Kentucky is considering the implementation of an enhanced high school diploma, called Kentucky Rising, which could take effect as soon as the 2016-2017 school year.
The new diploma would allow graduates to receive scholarships as well as early college admissions through criteria showing their readiness to enter the global work force.
“It’s huge,” Education Commissioner Terry Holliday said. “I think it’s going to be a critical initiative for economic development in our state.”
Holliday went on to say that the diploma would help to build a stronger workforce in the state, one that would further meet requirements of foreign industries who have investments in the state, as well as with industries doing business with other countries, reported Valarie Honeycutt Spears for The Lexington Herald-Leader. He said that employers in the state who are working with foreign companies currently “can’t find the skilled work force that they need.”
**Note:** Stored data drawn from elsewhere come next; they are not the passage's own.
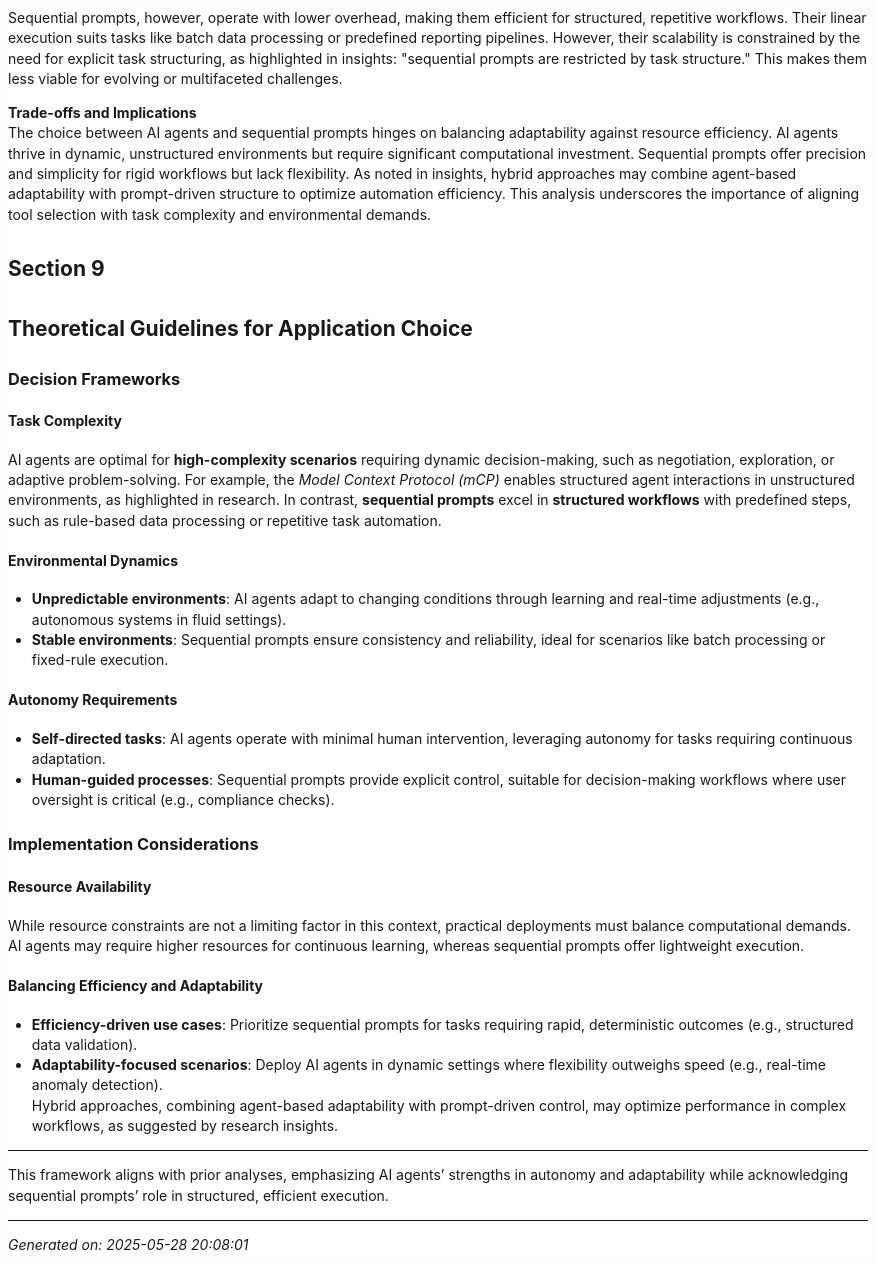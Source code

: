 Sequential prompts, however, operate with lower overhead, making them efficient for structured, repetitive workflows. Their linear execution suits tasks like batch data processing or predefined reporting pipelines. However, their scalability is constrained by the need for explicit task structuring, as highlighted in insights: "sequential prompts are restricted by task structure." This makes them less viable for evolving or multifaceted challenges.  

**Trade-offs and Implications**  
The choice between AI agents and sequential prompts hinges on balancing adaptability against resource efficiency. AI agents thrive in dynamic, unstructured environments but require significant computational investment. Sequential prompts offer precision and simplicity for rigid workflows but lack flexibility. As noted in insights, hybrid approaches may combine agent-based adaptability with prompt-driven structure to optimize automation efficiency. This analysis underscores the importance of aligning tool selection with task complexity and environmental demands.

## Section 9
## Theoretical Guidelines for Application Choice  

### Decision Frameworks  
#### Task Complexity  
AI agents are optimal for **high-complexity scenarios** requiring dynamic decision-making, such as negotiation, exploration, or adaptive problem-solving. For example, the *Model Context Protocol (mCP)* enables structured agent interactions in unstructured environments, as highlighted in research. In contrast, **sequential prompts** excel in **structured workflows** with predefined steps, such as rule-based data processing or repetitive task automation.  

#### Environmental Dynamics  
- **Unpredictable environments**: AI agents adapt to changing conditions through learning and real-time adjustments (e.g., autonomous systems in fluid settings).  
- **Stable environments**: Sequential prompts ensure consistency and reliability, ideal for scenarios like batch processing or fixed-rule execution.  

#### Autonomy Requirements  
- **Self-directed tasks**: AI agents operate with minimal human intervention, leveraging autonomy for tasks requiring continuous adaptation.  
- **Human-guided processes**: Sequential prompts provide explicit control, suitable for decision-making workflows where user oversight is critical (e.g., compliance checks).  

### Implementation Considerations  
#### Resource Availability  
While resource constraints are not a limiting factor in this context, practical deployments must balance computational demands. AI agents may require higher resources for continuous learning, whereas sequential prompts offer lightweight execution.  

#### Balancing Efficiency and Adaptability  
- **Efficiency-driven use cases**: Prioritize sequential prompts for tasks requiring rapid, deterministic outcomes (e.g., structured data validation).  
- **Adaptability-focused scenarios**: Deploy AI agents in dynamic settings where flexibility outweighs speed (e.g., real-time anomaly detection).  
Hybrid approaches, combining agent-based adaptability with prompt-driven control, may optimize performance in complex workflows, as suggested by research insights.  

---  
This framework aligns with prior analyses, emphasizing AI agents’ strengths in autonomy and adaptability while acknowledging sequential prompts’ role in structured, efficient execution.

---
*Generated on: 2025-05-28 20:08:01*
A joint meeting is set for January to generate support for the initiative. The chairmen and vice-chairmen of the Council on Postsecondary Education, the Education Professional Standards Board and the Kentucky Board of Education and their agency heads will all be in attendance.
Businesses will be required to help state education officials create criteria for the diploma.
In an annual evaluation, Kentucky Board of Education members said Holliday had an “outstanding performance” for the 2013-2014 school year, with accomplishments including significantly raising graduation rates as well as college and career readiness, staying in clear communication with educators and staff members, implementation of the teacher evaluation system as well as his understanding of the best practices used across the country.
The board did suggest that he continue to work to further close the achievement gaps that are continuing to hurt the minority, poor and disabled students in the state, which members felt his current efforts “fell short of the goals.”
Holliday received a 1% raise as part of his evaluation, his first raise since taking the position in 2009. However, rather than keeping that money for himself, Holliday has announced that he will be donating his raise to the Kentucky Employees Charitable Campaign.
“I came here because of SB 1, not because of the salary,” Holliday said, referring to legislation that set the stage for an overhaul of the state’s assessment and accountability systems.
He said that he was aware of the salary when he originally accepted the position, and only took the raise because “legally, I’ve got to accept it.” The legislature mandated that all state school employees receive a 1% raise this year.
In the past, he has refused any raise offers. Holliday, who is in his second four-year term as education commissioner, has a salary of $225,000.